Task directions: Below is a block of entries, which should be copied verbatim apart from the pictures.

Exercise data:
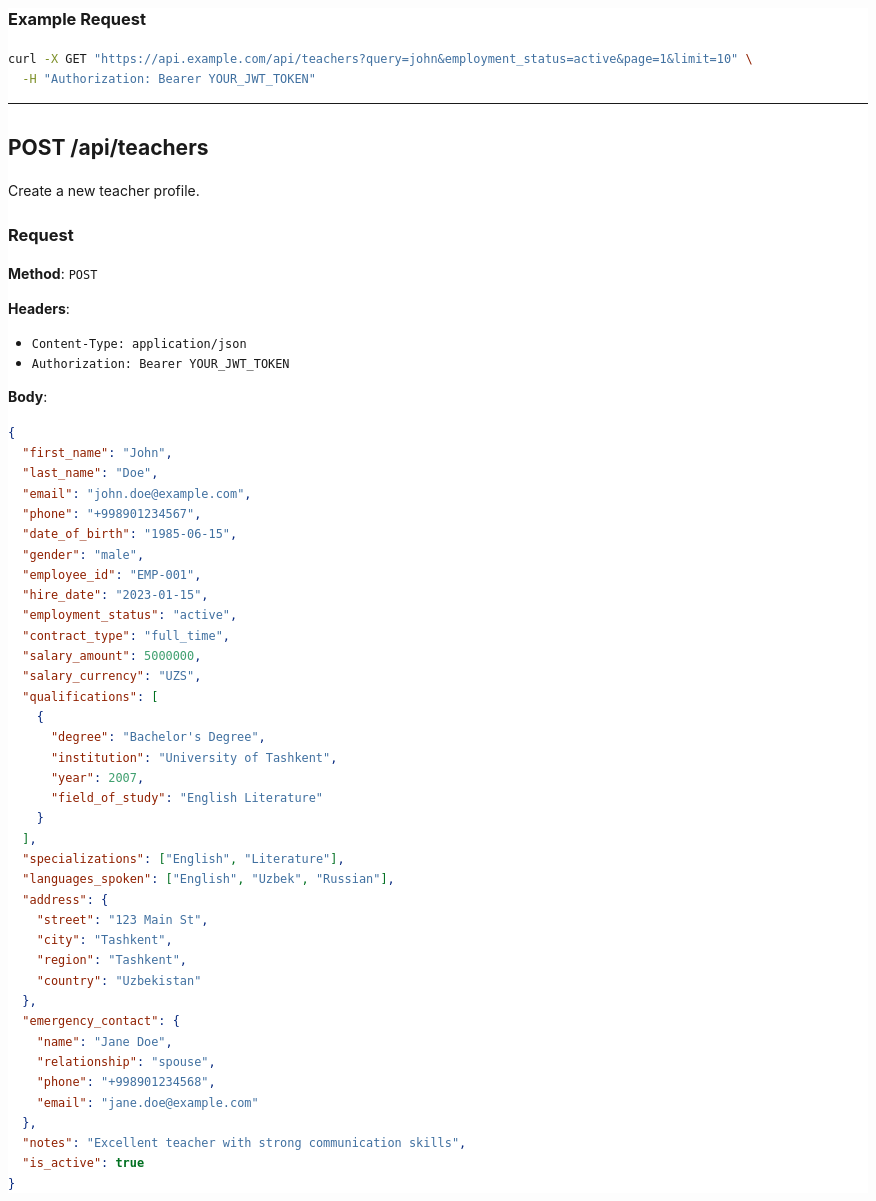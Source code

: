 ### Example Request

```bash
curl -X GET "https://api.example.com/api/teachers?query=john&employment_status=active&page=1&limit=10" \
  -H "Authorization: Bearer YOUR_JWT_TOKEN"
```

---

## POST /api/teachers

Create a new teacher profile.

### Request

**Method**: `POST`

**Headers**:
- `Content-Type: application/json`
- `Authorization: Bearer YOUR_JWT_TOKEN`

**Body**:

```json
{
  "first_name": "John",
  "last_name": "Doe",
  "email": "john.doe@example.com",
  "phone": "+998901234567",
  "date_of_birth": "1985-06-15",
  "gender": "male",
  "employee_id": "EMP-001",
  "hire_date": "2023-01-15",
  "employment_status": "active",
  "contract_type": "full_time",
  "salary_amount": 5000000,
  "salary_currency": "UZS",
  "qualifications": [
    {
      "degree": "Bachelor's Degree",
      "institution": "University of Tashkent",
      "year": 2007,
      "field_of_study": "English Literature"
    }
  ],
  "specializations": ["English", "Literature"],
  "languages_spoken": ["English", "Uzbek", "Russian"],
  "address": {
    "street": "123 Main St",
    "city": "Tashkent",
    "region": "Tashkent",
    "country": "Uzbekistan"
  },
  "emergency_contact": {
    "name": "Jane Doe",
    "relationship": "spouse",
    "phone": "+998901234568",
    "email": "jane.doe@example.com"
  },
  "notes": "Excellent teacher with strong communication skills",
  "is_active": true
}
```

Task response:
Source code

: ### Example Request

```bash
curl -X GET "https://api.example.com/api/teachers?query=john&employment_status=active&page=1&limit=10" \
  -H "Authorization: Bearer YOUR_JWT_TOKEN"
```

---

## POST /api/teachers

Create a new teacher profile.

### Request

**Method**: `POST`

**Headers**:
- `Content-Type: application/json`
- `Authorization: Bearer YOUR_JWT_TOKEN`

**Body**:

```json
{
  "first_name": "John",
  "last_name": "Doe",
  "email": "john.doe@example.com",
  "phone": "+998901234567",
  "date_of_birth": "1985-06-15",
  "gender": "male",
  "employee_id": "EMP-001",
  "hire_date": "2023-01-15",
  "employment_status": "active",
  "contract_type": "full_time",
  "salary_amount": 5000000,
  "salary_currency": "UZS",
  "qualifications": [
    {
      "degree": "Bachelor's Degree",
      "institution": "University of Tashkent",
      "year": 2007,
      "field_of_study": "English Literature"
    }
  ],
  "specializations": ["English", "Literature"],
  "languages_spoken": ["English", "Uzbek", "Russian"],
  "address": {
    "street": "123 Main St",
    "city": "Tashkent",
    "region": "Tashkent",
    "country": "Uzbekistan"
  },
  "emergency_contact": {
    "name": "Jane Doe",
    "relationship": "spouse",
    "phone": "+998901234568",
    "email": "jane.doe@example.com"
  },
  "notes": "Excellent teacher with strong communication skills",
  "is_active": true
}
```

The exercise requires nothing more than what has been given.